Scan the lines below for "cdots" and copy the matches.

Entries taken from a collection:
>>
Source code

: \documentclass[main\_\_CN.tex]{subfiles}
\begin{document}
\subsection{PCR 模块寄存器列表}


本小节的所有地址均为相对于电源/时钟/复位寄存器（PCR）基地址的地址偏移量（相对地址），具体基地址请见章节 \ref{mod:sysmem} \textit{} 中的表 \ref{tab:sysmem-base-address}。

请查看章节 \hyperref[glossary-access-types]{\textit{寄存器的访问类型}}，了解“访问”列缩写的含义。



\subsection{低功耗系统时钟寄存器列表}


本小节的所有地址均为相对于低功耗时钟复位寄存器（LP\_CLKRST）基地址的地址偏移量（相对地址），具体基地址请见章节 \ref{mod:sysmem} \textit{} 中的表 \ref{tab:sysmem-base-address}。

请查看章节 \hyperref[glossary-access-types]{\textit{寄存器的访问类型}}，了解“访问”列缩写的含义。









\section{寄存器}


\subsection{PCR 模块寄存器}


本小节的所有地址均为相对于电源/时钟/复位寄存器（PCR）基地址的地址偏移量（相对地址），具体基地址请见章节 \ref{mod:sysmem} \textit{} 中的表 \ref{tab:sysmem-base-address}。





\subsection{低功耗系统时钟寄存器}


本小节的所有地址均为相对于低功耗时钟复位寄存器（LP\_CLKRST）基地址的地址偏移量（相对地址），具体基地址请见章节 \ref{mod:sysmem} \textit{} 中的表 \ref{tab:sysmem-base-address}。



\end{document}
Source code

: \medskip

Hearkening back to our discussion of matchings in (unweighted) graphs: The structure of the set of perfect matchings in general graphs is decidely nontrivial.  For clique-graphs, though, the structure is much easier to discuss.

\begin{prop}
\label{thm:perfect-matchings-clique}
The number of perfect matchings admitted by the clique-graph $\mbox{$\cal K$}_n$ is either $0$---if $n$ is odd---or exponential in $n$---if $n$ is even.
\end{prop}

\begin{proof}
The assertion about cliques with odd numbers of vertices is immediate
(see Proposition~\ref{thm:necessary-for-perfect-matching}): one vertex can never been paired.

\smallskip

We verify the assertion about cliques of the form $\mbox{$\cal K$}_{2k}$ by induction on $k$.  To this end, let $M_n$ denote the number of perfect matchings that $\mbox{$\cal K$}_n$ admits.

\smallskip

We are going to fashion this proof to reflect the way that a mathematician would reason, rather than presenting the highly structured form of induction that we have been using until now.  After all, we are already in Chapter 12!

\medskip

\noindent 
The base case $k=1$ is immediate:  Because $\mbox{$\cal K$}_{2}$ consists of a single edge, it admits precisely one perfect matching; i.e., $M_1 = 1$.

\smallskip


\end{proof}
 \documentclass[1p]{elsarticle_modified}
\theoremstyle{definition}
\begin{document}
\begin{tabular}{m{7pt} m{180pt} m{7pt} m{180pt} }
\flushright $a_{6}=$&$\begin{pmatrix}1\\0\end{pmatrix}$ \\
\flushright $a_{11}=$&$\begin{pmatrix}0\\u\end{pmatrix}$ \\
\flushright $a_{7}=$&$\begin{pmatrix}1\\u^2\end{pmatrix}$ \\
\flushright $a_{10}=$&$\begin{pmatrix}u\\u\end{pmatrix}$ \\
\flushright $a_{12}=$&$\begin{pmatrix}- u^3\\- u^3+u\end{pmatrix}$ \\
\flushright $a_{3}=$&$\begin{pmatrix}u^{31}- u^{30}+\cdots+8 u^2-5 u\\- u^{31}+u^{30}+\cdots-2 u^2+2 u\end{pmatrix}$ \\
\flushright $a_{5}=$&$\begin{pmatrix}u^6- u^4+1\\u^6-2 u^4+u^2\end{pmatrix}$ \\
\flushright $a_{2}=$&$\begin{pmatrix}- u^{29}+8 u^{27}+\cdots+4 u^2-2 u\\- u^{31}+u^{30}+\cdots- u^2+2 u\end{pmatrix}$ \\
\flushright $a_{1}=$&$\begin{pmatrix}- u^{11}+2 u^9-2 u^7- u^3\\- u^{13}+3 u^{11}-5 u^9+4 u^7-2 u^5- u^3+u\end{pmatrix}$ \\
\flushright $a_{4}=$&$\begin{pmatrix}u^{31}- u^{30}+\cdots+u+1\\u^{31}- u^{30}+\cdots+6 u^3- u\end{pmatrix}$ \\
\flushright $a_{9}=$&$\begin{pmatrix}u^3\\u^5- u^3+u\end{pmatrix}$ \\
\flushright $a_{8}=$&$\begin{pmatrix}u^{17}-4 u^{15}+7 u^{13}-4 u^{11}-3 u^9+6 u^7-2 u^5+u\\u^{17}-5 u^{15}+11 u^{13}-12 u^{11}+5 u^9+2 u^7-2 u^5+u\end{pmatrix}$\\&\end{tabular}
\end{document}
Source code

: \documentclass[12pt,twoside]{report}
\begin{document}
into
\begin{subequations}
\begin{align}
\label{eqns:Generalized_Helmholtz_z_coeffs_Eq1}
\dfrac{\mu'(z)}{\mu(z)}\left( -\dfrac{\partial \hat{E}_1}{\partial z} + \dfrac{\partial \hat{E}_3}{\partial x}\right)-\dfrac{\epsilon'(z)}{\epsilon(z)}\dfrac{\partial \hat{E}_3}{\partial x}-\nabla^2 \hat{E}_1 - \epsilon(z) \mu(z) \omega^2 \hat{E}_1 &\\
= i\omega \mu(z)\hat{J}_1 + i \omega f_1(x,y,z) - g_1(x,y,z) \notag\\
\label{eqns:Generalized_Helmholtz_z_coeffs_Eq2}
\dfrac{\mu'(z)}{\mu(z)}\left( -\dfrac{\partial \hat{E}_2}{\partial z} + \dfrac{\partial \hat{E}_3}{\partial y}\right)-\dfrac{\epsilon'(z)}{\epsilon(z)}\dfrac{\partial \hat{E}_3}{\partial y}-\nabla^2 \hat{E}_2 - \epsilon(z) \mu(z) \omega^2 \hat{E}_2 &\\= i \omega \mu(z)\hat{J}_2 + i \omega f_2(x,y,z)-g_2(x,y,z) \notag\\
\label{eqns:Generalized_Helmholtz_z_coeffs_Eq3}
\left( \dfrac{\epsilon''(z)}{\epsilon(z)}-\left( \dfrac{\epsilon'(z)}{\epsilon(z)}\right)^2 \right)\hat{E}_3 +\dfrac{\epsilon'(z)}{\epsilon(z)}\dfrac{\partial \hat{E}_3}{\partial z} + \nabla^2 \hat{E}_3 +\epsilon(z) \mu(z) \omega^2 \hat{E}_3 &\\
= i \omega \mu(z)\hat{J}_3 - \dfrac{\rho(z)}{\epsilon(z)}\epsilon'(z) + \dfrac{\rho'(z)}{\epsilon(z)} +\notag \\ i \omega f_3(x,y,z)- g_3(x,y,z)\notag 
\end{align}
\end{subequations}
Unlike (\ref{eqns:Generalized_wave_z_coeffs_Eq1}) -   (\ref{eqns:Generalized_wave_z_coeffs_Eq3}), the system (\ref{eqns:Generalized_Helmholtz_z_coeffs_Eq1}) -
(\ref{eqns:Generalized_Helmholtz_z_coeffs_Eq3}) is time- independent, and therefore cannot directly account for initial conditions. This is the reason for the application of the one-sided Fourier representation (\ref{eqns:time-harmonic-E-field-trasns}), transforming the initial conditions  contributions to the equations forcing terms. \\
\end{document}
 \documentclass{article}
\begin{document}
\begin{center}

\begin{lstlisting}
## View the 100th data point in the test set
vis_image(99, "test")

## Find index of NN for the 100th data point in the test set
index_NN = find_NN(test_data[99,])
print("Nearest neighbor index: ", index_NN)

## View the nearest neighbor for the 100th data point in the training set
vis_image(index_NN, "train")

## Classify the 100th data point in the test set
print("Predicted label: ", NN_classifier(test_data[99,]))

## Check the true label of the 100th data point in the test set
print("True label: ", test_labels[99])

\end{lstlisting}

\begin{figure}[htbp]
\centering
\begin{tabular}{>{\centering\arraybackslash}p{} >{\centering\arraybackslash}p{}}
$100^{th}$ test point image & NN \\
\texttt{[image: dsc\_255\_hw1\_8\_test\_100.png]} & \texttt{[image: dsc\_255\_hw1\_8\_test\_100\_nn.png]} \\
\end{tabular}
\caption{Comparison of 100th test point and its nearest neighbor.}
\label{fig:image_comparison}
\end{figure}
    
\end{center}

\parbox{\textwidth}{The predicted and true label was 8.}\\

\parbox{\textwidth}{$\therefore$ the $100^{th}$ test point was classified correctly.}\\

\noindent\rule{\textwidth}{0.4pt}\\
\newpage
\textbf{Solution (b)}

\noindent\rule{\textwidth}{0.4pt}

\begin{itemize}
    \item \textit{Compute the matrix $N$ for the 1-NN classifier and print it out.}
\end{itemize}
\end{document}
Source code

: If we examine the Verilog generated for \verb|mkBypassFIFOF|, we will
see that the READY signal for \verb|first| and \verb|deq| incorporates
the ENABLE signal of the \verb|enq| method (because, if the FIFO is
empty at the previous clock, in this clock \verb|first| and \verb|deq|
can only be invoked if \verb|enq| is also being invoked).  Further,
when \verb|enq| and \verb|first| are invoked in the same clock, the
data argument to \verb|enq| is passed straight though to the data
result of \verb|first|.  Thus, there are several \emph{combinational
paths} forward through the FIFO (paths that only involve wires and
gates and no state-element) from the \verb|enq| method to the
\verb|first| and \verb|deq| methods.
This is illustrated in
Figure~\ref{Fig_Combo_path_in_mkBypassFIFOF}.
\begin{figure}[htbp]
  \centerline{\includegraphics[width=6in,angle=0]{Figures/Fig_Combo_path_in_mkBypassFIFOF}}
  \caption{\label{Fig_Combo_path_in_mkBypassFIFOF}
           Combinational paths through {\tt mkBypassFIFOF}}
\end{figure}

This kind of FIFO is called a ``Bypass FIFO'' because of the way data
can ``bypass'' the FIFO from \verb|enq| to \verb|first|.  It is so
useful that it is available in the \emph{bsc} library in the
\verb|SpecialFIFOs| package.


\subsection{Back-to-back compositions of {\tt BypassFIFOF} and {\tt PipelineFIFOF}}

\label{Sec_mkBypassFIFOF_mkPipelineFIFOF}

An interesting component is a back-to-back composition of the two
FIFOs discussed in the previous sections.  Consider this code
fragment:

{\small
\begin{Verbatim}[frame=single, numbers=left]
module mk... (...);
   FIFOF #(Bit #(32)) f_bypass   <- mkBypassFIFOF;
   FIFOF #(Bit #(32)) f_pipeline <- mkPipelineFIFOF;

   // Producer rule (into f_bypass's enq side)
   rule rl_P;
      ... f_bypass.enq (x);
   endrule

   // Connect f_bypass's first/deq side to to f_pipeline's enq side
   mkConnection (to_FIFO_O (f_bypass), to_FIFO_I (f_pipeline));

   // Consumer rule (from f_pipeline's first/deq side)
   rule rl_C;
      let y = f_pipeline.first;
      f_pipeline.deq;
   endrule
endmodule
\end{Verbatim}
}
<<
Task output:
\flushright $a_{3}=$&$\begin{pmatrix}u^{31}- u^{30}+\cdots+8 u^2-5 u\\- u^{31}+u^{30}+\cdots-2 u^2+2 u\end{pmatrix}$ \\
\flushright $a_{2}=$&$\begin{pmatrix}- u^{29}+8 u^{27}+\cdots+4 u^2-2 u\\- u^{31}+u^{30}+\cdots- u^2+2 u\end{pmatrix}$ \\
\flushright $a_{4}=$&$\begin{pmatrix}u^{31}- u^{30}+\cdots+u+1\\u^{31}- u^{30}+\cdots+6 u^3- u\end{pmatrix}$ \\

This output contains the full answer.